▶ _Task prompt_:
Once the pictures are set aside, print the records that follow exactly as written.

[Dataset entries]
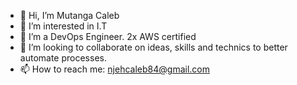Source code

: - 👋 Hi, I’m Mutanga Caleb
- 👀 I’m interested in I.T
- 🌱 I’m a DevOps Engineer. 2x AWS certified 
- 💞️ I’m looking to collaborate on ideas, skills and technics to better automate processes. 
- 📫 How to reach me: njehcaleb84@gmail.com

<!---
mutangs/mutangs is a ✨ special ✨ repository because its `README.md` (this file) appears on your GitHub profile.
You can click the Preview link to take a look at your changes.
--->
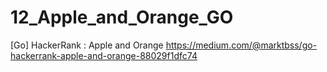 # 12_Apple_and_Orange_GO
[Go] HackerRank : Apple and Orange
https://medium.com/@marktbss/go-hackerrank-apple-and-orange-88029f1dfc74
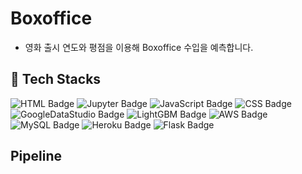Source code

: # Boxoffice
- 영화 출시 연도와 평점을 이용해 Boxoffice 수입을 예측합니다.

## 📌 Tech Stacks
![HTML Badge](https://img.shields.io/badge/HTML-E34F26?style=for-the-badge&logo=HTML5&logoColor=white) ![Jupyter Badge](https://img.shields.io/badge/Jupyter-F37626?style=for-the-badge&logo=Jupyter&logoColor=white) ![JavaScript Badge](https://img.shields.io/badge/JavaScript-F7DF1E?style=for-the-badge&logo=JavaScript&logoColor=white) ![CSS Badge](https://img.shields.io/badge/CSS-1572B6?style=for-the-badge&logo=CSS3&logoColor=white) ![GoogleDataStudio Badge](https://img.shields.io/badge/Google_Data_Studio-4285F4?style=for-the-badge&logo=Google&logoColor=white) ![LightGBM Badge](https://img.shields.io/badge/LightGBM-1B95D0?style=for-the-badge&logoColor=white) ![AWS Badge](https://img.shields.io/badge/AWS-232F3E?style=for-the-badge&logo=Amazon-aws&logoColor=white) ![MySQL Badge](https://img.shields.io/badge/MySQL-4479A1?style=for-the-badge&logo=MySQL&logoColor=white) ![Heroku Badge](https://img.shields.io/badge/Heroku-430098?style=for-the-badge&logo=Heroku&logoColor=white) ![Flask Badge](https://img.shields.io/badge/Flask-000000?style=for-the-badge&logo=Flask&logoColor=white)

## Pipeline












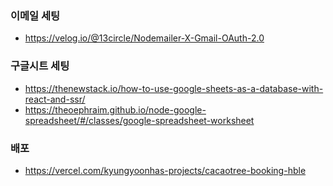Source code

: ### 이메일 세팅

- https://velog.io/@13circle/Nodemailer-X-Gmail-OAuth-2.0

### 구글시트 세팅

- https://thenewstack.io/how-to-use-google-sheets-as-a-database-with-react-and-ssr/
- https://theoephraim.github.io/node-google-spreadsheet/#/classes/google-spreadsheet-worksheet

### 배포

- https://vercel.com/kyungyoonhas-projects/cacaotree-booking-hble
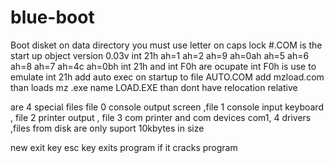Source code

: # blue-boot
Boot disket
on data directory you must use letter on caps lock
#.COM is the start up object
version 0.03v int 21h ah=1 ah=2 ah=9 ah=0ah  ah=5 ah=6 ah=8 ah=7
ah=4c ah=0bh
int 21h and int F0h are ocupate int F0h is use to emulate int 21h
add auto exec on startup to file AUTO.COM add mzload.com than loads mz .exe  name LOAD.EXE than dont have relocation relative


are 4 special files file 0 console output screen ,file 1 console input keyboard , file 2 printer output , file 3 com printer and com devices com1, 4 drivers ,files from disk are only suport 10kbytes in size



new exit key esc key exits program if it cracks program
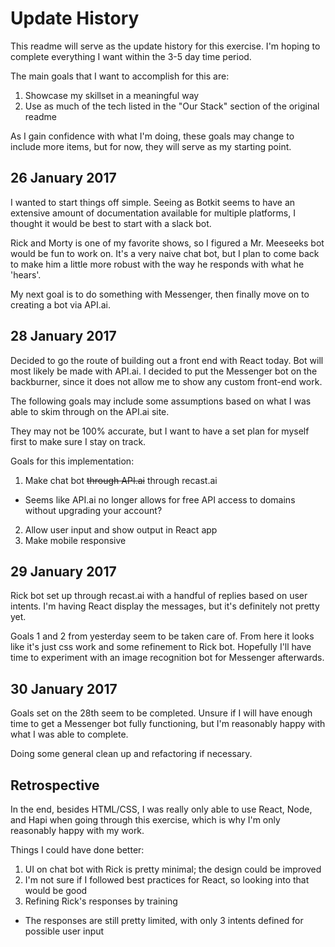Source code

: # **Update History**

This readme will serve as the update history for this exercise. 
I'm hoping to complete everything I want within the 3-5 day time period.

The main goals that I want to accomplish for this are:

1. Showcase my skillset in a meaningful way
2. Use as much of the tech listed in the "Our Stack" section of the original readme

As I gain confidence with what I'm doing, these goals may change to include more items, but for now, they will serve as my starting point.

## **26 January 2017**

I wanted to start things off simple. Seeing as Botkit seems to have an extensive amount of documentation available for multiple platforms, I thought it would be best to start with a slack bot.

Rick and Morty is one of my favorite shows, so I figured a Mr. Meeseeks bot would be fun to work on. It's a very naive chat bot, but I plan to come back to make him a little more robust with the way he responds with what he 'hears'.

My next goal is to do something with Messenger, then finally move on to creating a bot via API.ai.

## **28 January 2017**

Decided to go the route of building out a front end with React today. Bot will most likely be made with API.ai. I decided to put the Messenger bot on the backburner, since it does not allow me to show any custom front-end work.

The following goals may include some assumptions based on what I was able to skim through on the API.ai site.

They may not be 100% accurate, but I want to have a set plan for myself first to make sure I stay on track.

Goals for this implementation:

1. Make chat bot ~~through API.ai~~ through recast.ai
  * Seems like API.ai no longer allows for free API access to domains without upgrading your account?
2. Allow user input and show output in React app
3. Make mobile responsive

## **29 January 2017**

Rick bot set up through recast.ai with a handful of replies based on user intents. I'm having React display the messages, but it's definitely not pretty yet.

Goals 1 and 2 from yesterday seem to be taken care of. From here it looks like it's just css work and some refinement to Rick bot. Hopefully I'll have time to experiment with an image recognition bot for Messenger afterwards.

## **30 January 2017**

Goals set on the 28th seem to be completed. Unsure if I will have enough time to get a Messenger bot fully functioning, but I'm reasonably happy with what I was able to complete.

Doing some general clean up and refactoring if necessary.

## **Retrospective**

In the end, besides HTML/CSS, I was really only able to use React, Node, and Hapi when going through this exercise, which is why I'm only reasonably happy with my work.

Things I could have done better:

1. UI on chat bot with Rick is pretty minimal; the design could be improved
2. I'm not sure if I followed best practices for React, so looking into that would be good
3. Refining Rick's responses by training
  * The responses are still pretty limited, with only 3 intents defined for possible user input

▶ _Result of this exercise_:
Source code

: - 👋 Hi, I’m Mutanga Caleb
- 👀 I’m interested in I.T
- 🌱 I’m a DevOps Engineer. 2x AWS certified 
- 💞️ I’m looking to collaborate on ideas, skills and technics to better automate processes. 
- 📫 How to reach me: njehcaleb84@gmail.com

<!---
mutangs/mutangs is a ✨ special ✨ repository because its `README.md` (this file) appears on your GitHub profile.
You can click the Preview link to take a look at your changes.
--->
 # 12_Apple_and_Orange_GO
[Go] HackerRank : Apple and Orange
https://medium.com/@marktbss/go-hackerrank-apple-and-orange-88029f1dfc74
Source code

: # Boxoffice
- 영화 출시 연도와 평점을 이용해 Boxoffice 수입을 예측합니다.

## 📌 Tech Stacks
![HTML Badge](https://img.shields.io/badge/HTML-E34F26?style=for-the-badge&logo=HTML5&logoColor=white) ![Jupyter Badge](https://img.shields.io/badge/Jupyter-F37626?style=for-the-badge&logo=Jupyter&logoColor=white) ![JavaScript Badge](https://img.shields.io/badge/JavaScript-F7DF1E?style=for-the-badge&logo=JavaScript&logoColor=white) ![CSS Badge](https://img.shields.io/badge/CSS-1572B6?style=for-the-badge&logo=CSS3&logoColor=white) ![GoogleDataStudio Badge](https://img.shields.io/badge/Google_Data_Studio-4285F4?style=for-the-badge&logo=Google&logoColor=white) ![LightGBM Badge](https://img.shields.io/badge/LightGBM-1B95D0?style=for-the-badge&logoColor=white) ![AWS Badge](https://img.shields.io/badge/AWS-232F3E?style=for-the-badge&logo=Amazon-aws&logoColor=white) ![MySQL Badge](https://img.shields.io/badge/MySQL-4479A1?style=for-the-badge&logo=MySQL&logoColor=white) ![Heroku Badge](https://img.shields.io/badge/Heroku-430098?style=for-the-badge&logo=Heroku&logoColor=white) ![Flask Badge](https://img.shields.io/badge/Flask-000000?style=for-the-badge&logo=Flask&logoColor=white)

## Pipeline












Source code

: ### 이메일 세팅

- https://velog.io/@13circle/Nodemailer-X-Gmail-OAuth-2.0

### 구글시트 세팅

- https://thenewstack.io/how-to-use-google-sheets-as-a-database-with-react-and-ssr/
- https://theoephraim.github.io/node-google-spreadsheet/#/classes/google-spreadsheet-worksheet

### 배포

- https://vercel.com/kyungyoonhas-projects/cacaotree-booking-hble
Source code

: # blue-boot
Boot disket
on data directory you must use letter on caps lock
#.COM is the start up object
version 0.03v int 21h ah=1 ah=2 ah=9 ah=0ah  ah=5 ah=6 ah=8 ah=7
ah=4c ah=0bh
int 21h and int F0h are ocupate int F0h is use to emulate int 21h
add auto exec on startup to file AUTO.COM add mzload.com than loads mz .exe  name LOAD.EXE than dont have relocation relative


are 4 special files file 0 console output screen ,file 1 console input keyboard , file 2 printer output , file 3 com printer and com devices com1, 4 drivers ,files from disk are only suport 10kbytes in size



new exit key esc key exits program if it cracks program
Source code

: # **Update History**

This readme will serve as the update history for this exercise. 
I'm hoping to complete everything I want within the 3-5 day time period.

The main goals that I want to accomplish for this are:

1. Showcase my skillset in a meaningful way
2. Use as much of the tech listed in the "Our Stack" section of the original readme

As I gain confidence with what I'm doing, these goals may change to include more items, but for now, they will serve as my starting point.

## **26 January 2017**

I wanted to start things off simple. Seeing as Botkit seems to have an extensive amount of documentation available for multiple platforms, I thought it would be best to start with a slack bot.

Rick and Morty is one of my favorite shows, so I figured a Mr. Meeseeks bot would be fun to work on. It's a very naive chat bot, but I plan to come back to make him a little more robust with the way he responds with what he 'hears'.

My next goal is to do something with Messenger, then finally move on to creating a bot via API.ai.

## **28 January 2017**

Decided to go the route of building out a front end with React today. Bot will most likely be made with API.ai. I decided to put the Messenger bot on the backburner, since it does not allow me to show any custom front-end work.

The following goals may include some assumptions based on what I was able to skim through on the API.ai site.

They may not be 100% accurate, but I want to have a set plan for myself first to make sure I stay on track.

Goals for this implementation:

1. Make chat bot ~~through API.ai~~ through recast.ai
  * Seems like API.ai no longer allows for free API access to domains without upgrading your account?
2. Allow user input and show output in React app
3. Make mobile responsive

## **29 January 2017**

Rick bot set up through recast.ai with a handful of replies based on user intents. I'm having React display the messages, but it's definitely not pretty yet.

Goals 1 and 2 from yesterday seem to be taken care of. From here it looks like it's just css work and some refinement to Rick bot. Hopefully I'll have time to experiment with an image recognition bot for Messenger afterwards.

## **30 January 2017**

Goals set on the 28th seem to be completed. Unsure if I will have enough time to get a Messenger bot fully functioning, but I'm reasonably happy with what I was able to complete.

Doing some general clean up and refactoring if necessary.

## **Retrospective**

In the end, besides HTML/CSS, I was really only able to use React, Node, and Hapi when going through this exercise, which is why I'm only reasonably happy with my work.

Things I could have done better:

1. UI on chat bot with Rick is pretty minimal; the design could be improved
2. I'm not sure if I followed best practices for React, so looking into that would be good
3. Refining Rick's responses by training
  * The responses are still pretty limited, with only 3 intents defined for possible user input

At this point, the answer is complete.